Nathalie swallowed. How different from the police protection she’d once received.
Then another thought occurred to her, one that would render all of this—the anger, the worry, the betrayal—irrelevant. “What if—what if it’s a joke? And not Le Rasoir at all, but someone pretending to be him?”
“If only,” he said with a resigned snort. “I don’t have any enemies I’m aware of. To what end would someone craft a trick like this? I’m certain it’s not that.”
“Are you? It would be a prank of pure wickedness, but not impossible.”
He shrugged with indifference. She had to admit, the possibility that someone would torment Jules this way for no obvious reason weakened the theory.
Maybe there was hope yet for his redemption. If this was, in fact, Le Rasoir, perhaps he could lead them to him. “Who else knows you’re an Insightful?”

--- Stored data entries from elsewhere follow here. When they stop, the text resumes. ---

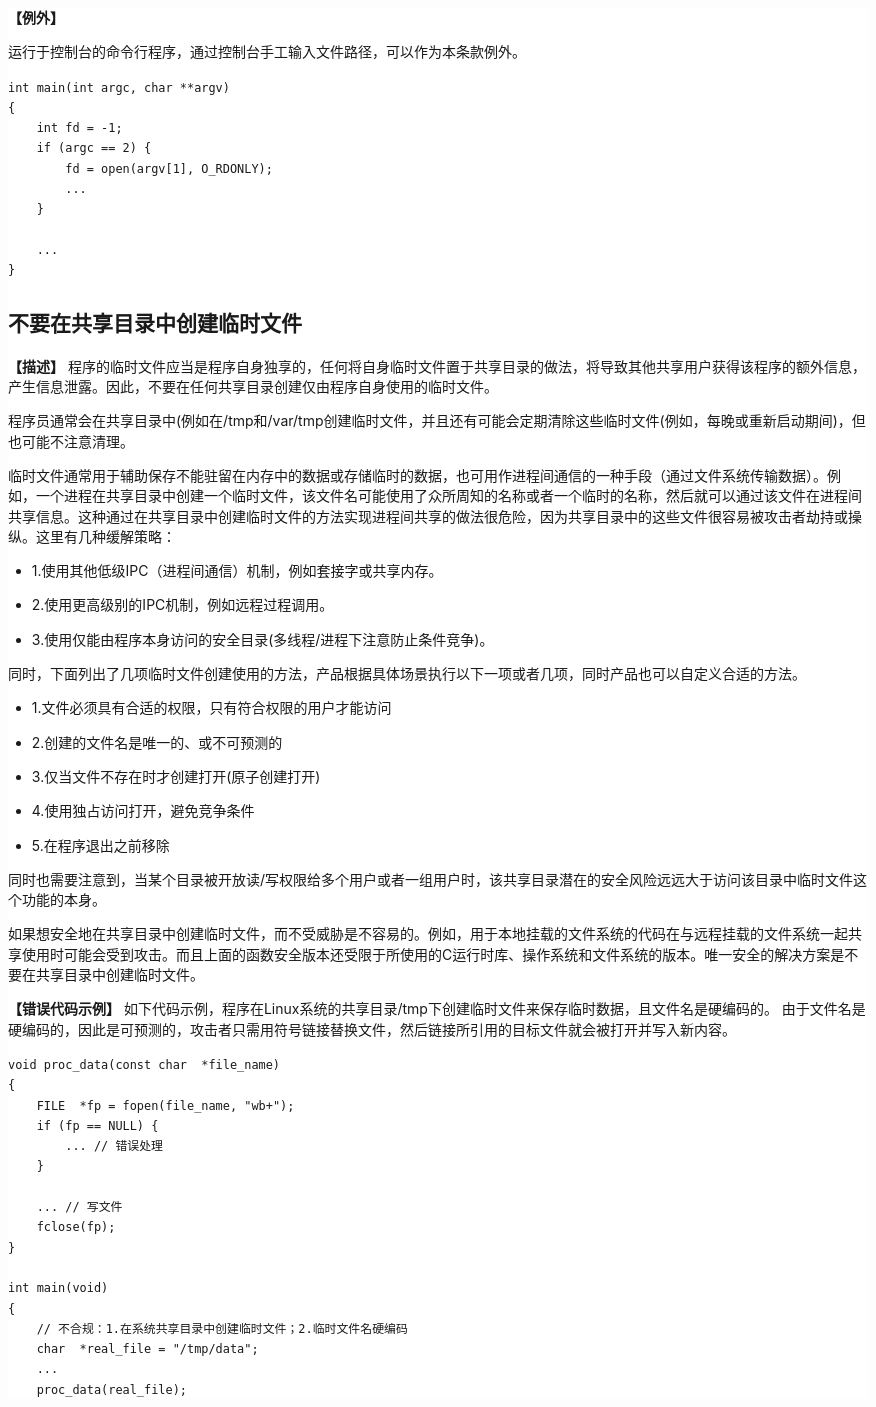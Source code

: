 **【例外】**

运行于控制台的命令行程序，通过控制台手工输入文件路径，可以作为本条款例外。

```
int main(int argc, char **argv)
{
	int fd = -1;
	if (argc == 2) {
		fd = open(argv[1], O_RDONLY);
		...
	}

	...
}
```

## 不要在共享目录中创建临时文件

**【描述】** 
程序的临时文件应当是程序自身独享的，任何将自身临时文件置于共享目录的做法，将导致其他共享用户获得该程序的额外信息，产生信息泄露。因此，不要在任何共享目录创建仅由程序自身使用的临时文件。

程序员通常会在共享目录中(例如在/tmp和/var/tmp创建临时文件，并且还有可能会定期清除这些临时文件(例如，每晚或重新启动期间)，但也可能不注意清理。

临时文件通常用于辅助保存不能驻留在内存中的数据或存储临时的数据，也可用作进程间通信的一种手段（通过文件系统传输数据）。例如，一个进程在共享目录中创建一个临时文件，该文件名可能使用了众所周知的名称或者一个临时的名称，然后就可以通过该文件在进程间共享信息。这种通过在共享目录中创建临时文件的方法实现进程间共享的做法很危险，因为共享目录中的这些文件很容易被攻击者劫持或操纵。这里有几种缓解策略：

-   1.使用其他低级IPC（进程间通信）机制，例如套接字或共享内存。

-   2.使用更高级别的IPC机制，例如远程过程调用。

-   3.使用仅能由程序本身访问的安全目录(多线程/进程下注意防止条件竞争)。

同时，下面列出了几项临时文件创建使用的方法，产品根据具体场景执行以下一项或者几项，同时产品也可以自定义合适的方法。

-   1.文件必须具有合适的权限，只有符合权限的用户才能访问

-   2.创建的文件名是唯一的、或不可预测的

-   3.仅当文件不存在时才创建打开(原子创建打开)

-   4.使用独占访问打开，避免竞争条件

-   5.在程序退出之前移除

同时也需要注意到，当某个目录被开放读/写权限给多个用户或者一组用户时，该共享目录潜在的安全风险远远大于访问该目录中临时文件这个功能的本身。

如果想安全地在共享目录中创建临时文件，而不受威胁是不容易的。例如，用于本地挂载的文件系统的代码在与远程挂载的文件系统一起共享使用时可能会受到攻击。而且上面的函数安全版本还受限于所使用的C运行时库、操作系统和文件系统的版本。唯一安全的解决方案是不要在共享目录中创建临时文件。

**【错误代码示例】** 
如下代码示例，程序在Linux系统的共享目录/tmp下创建临时文件来保存临时数据，且文件名是硬编码的。 
由于文件名是硬编码的，因此是可预测的，攻击者只需用符号链接替换文件，然后链接所引用的目标文件就会被打开并写入新内容。

```
void proc_data(const char  *file_name)
{
	FILE  *fp = fopen(file_name, "wb+");
	if (fp == NULL) {
		... // 错误处理
	}

	... // 写文件
	fclose(fp);
}

int main(void)
{
	// 不合规：1.在系统共享目录中创建临时文件；2.临时文件名硬编码
	char  *real_file = "/tmp/data";
 	...
	proc_data(real_file);
```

Jules swung his eyes toward her. “Family, friends, classmates, teachers … and anyone they might have told, and so on. I’ve had my power for years, and while I didn’t tout it, I also didn’t hide it.” He clasped and unclasped his hands. “Are you looking for clues about Le Rasoir? Because Monsieur Gagnon asked me this same question yesterday.”
Nathalie was proud to have thought like Christophe, but also embarrassed to be proud of such a thing in this moment. “People might know of your ability, but you’re still an ‘anonymous Insightful’ as far as the city is concerned, so the circle might be smaller than you think.”
“I’m inclined to believe the opposite. How anonymous do you think we are? All it takes is someone knowing what my gift is and then seeing me go to the side entrance of the morgue every day to associate the two.” His voice was one of disenchantment and defeat. “You’d be amazed how many secrets Paris can’t keep.”
He was correct. But Nathalie didn’t want him to be correct. She wanted his mistake, this lapse in judgment and ethics, to be fixable. Explainable. She wanted a glorious conclusion to an inglorious choice.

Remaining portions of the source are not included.